Hangzhou, China — May 12, 2026, 17:05 (China Standard Time)
- WORK Medical Technology Group LTD said it’s teaming up with Novabioplus to focus on AI-powered protein and biological data modeling.
- WOK surged 206.25% to finish Monday at $3.92, having bounced from $0.19 to $4.09 during the session.
- The small Nasdaq-listed medical-device supplier is making the shift as it looks to reposition itself in AI, Web3, and healthcare data.
Shares of WORK Medical Technology Group LTD swung sharply in Tuesday’s premarket, after the U.S.-listed stock soared more than threefold on Monday. The move tracked news of an AI tie-up with Shanghai Novabioplus Biotechnology Co. The two firms aim to create medical models leveraging protein data and what WORK calls “BioTokens”—digital assets representing biological data. GlobeNewswire
It’s all about when the moves happened. WOK finished Monday at $3.92, a 206.25% surge from Friday’s close, after swinging between $0.19 and $4.09 during the session. Early Tuesday premarket, StockAnalysis had the shares at $2.05—off 47.7% from that Monday finish.
It’s a key point: WORK is still a small name, looking to diversify out of medical consumables. Reuters, citing LSEG data, reports 2025 revenue at $9.85 million, with the company running a net loss of $1.07 million. Shuang Wu is in charge as both chairman and chief executive.
WORK announced it inked a deal with Novabioplus on April 13, targeting four “AI+” initiatives: membrane protein design, antibody sequence optimization, enzyme molecule design, and peptide design. Essentially, both firms aim to leverage software models along with lab data to design biological molecules for drug research. Investing.com India
The statement stopped short of outlining revenue goals, naming customers, or disclosing deal terms. Instead, it mentioned possible joint investments and a mix of industrial resources with capital, but the vague language leaves both timing and any financial upside up in the air.
WORK is heading into a space packed with well-backed players. Back in January, Reuters noted that Certara, Schrödinger, and Recursion Pharmaceuticals were already relying on AI to predict how drugs are absorbed, distributed, and what toxicities might crop up. Big pharma, too, has been digging further into AI-powered datasets for drug discovery.
Deal activity has picked up in this area. Back in March, Reuters noted Eli Lilly broadened its AI drug-discovery collaboration with Insilico Medicine, a move that could be worth as much as $2.75 billion. Insilico’s founder and CEO, Alex Zhavoronkov, pointed to AI’s potential for spotting “multi-purpose targets driving multiple diseases at the same time.” Reuters
WORK’s latest move with Novabioplus comes after its May 1 disclosure: the company co-wrote an asset-tokenization whitepaper and began pushing into healthcare real-world assets, AI payments, and stablecoin-based cross-border settlement. Real-world assets, or RWAs, are physical or data assets put into digital form—typically on blockchains.

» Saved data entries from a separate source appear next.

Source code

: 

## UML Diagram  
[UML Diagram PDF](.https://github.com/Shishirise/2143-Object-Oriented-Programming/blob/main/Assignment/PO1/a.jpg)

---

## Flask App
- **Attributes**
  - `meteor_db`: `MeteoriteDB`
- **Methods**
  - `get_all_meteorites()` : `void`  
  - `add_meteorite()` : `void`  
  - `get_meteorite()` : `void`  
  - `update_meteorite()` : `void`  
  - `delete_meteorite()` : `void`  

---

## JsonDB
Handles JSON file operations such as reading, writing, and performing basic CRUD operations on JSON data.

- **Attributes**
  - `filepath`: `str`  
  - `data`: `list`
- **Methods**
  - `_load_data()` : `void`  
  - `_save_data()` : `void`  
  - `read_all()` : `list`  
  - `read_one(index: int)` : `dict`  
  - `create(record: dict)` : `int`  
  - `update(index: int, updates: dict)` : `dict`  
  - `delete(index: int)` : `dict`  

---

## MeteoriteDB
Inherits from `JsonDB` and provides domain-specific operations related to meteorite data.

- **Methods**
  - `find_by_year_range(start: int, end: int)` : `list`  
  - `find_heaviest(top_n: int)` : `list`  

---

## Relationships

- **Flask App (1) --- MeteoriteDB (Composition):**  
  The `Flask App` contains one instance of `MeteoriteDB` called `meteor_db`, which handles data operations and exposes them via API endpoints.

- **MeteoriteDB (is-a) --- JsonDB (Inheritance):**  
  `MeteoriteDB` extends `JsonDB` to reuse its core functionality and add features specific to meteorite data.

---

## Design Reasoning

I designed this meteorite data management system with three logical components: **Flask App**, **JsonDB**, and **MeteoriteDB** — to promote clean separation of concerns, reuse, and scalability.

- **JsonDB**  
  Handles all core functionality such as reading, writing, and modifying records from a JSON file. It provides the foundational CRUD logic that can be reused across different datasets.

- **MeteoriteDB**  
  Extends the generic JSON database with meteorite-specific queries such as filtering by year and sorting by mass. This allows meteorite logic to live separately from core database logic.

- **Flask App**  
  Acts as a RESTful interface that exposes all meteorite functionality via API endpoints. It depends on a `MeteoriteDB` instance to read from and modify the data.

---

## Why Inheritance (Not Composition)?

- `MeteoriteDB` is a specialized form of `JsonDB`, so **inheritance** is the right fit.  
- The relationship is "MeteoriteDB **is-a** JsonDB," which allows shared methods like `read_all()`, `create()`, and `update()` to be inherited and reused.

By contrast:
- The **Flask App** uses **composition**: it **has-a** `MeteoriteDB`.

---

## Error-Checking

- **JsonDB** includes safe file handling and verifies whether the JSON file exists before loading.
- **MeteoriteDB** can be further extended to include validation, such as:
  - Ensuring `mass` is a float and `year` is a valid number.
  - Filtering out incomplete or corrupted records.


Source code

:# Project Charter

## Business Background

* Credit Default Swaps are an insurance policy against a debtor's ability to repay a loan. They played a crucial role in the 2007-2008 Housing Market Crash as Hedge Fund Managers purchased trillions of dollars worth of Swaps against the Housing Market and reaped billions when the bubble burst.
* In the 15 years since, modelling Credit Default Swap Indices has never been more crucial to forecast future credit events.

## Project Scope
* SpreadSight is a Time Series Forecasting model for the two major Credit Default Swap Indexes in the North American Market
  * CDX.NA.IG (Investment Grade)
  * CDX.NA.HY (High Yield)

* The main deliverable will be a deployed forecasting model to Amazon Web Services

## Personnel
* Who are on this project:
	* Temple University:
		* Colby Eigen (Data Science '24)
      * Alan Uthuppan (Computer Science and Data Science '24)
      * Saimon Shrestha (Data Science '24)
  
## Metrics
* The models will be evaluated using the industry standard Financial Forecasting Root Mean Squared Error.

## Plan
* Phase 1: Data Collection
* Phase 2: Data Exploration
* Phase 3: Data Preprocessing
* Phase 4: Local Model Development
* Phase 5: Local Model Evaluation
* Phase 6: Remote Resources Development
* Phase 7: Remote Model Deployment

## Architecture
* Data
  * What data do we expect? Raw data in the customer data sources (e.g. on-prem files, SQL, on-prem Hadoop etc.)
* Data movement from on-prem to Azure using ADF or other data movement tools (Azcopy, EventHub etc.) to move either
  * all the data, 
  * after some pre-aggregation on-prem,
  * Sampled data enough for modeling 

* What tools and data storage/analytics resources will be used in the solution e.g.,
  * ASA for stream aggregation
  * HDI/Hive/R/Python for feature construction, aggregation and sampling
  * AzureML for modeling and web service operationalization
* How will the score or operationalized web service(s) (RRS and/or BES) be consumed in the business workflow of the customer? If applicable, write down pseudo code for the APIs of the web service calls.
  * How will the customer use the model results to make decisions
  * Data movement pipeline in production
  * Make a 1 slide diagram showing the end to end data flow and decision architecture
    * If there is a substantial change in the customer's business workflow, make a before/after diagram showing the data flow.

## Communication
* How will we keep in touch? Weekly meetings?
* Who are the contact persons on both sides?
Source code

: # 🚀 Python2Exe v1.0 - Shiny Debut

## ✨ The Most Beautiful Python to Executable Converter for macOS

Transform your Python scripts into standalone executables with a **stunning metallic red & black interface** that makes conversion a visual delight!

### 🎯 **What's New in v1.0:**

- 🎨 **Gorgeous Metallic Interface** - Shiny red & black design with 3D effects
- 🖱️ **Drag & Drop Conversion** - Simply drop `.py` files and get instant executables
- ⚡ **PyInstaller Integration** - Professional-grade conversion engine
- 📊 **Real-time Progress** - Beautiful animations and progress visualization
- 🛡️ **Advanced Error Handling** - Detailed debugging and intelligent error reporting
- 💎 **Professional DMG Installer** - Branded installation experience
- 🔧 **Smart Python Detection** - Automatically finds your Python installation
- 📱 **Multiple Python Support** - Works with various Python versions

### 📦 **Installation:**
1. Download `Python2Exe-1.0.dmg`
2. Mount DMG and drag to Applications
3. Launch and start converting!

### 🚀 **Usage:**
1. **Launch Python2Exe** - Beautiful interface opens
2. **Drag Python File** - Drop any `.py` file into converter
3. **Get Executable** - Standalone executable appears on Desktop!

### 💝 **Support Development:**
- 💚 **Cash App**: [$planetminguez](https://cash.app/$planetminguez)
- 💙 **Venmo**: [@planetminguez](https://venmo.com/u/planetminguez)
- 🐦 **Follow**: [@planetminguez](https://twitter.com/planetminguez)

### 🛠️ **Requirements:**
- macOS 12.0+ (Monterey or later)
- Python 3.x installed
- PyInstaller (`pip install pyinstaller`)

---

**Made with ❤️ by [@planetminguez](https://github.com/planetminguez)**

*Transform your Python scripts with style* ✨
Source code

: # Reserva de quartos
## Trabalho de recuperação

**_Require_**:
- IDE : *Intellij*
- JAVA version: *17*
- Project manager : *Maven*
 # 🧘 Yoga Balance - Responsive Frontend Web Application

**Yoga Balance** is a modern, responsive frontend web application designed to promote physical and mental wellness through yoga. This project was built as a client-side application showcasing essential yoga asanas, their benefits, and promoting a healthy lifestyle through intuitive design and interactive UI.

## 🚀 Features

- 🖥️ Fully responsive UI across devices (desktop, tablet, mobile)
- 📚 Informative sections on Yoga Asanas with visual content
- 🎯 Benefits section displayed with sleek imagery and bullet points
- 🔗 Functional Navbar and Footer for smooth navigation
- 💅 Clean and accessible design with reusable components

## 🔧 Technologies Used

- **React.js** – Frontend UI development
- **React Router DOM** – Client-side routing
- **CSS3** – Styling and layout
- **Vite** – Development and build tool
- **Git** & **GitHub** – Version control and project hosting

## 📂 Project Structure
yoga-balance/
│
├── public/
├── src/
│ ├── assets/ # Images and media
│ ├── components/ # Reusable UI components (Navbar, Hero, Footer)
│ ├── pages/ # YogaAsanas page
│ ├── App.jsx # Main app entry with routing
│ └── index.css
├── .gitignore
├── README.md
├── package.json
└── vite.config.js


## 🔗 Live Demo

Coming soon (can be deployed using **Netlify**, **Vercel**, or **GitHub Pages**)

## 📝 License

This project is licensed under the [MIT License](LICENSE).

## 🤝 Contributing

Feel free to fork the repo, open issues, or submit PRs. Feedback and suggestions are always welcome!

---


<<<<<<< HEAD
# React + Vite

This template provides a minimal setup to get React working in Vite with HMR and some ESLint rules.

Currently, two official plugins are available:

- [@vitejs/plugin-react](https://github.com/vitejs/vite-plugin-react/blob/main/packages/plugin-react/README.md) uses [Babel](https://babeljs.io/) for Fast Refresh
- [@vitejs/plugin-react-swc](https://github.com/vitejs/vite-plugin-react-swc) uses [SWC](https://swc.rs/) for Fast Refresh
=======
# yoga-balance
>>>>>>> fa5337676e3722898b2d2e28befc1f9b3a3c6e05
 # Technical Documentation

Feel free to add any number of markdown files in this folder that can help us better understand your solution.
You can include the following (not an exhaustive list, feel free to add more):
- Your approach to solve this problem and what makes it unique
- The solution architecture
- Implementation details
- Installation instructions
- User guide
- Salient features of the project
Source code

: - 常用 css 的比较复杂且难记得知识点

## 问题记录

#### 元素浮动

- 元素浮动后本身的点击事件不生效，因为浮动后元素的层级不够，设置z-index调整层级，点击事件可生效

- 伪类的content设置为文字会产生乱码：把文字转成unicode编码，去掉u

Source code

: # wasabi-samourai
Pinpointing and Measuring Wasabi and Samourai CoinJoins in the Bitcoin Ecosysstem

The core operation is straightforward. According to Reuters’ company profile, WORK focuses on producing medical devices—think medical face masks, endotracheal tubes, breathing circuits, laryngeal mask airways, oxygen masks, and various other Class I and Class II disposables. Sales reach China as well as markets in Asia, Africa, Europe, and North America.
There’s a risk here: the market seems to be betting on a strategy without hard evidence. In a December SEC filing, WORK disclosed a one-for-100 reverse split—an attempt to satisfy Nasdaq’s minimum bid-price requirement and avoid delisting. That same filing listed roughly 1.22 million ordinary shares outstanding following the move.
So far, investors have seen a swift move in the stock, a cooperation agreement inked, and a fresh AI-data pitch. Still missing: any word on when a product will actually launch, concrete financial commitments, or proof that BioTokens could turn into a meaningful business for WORK.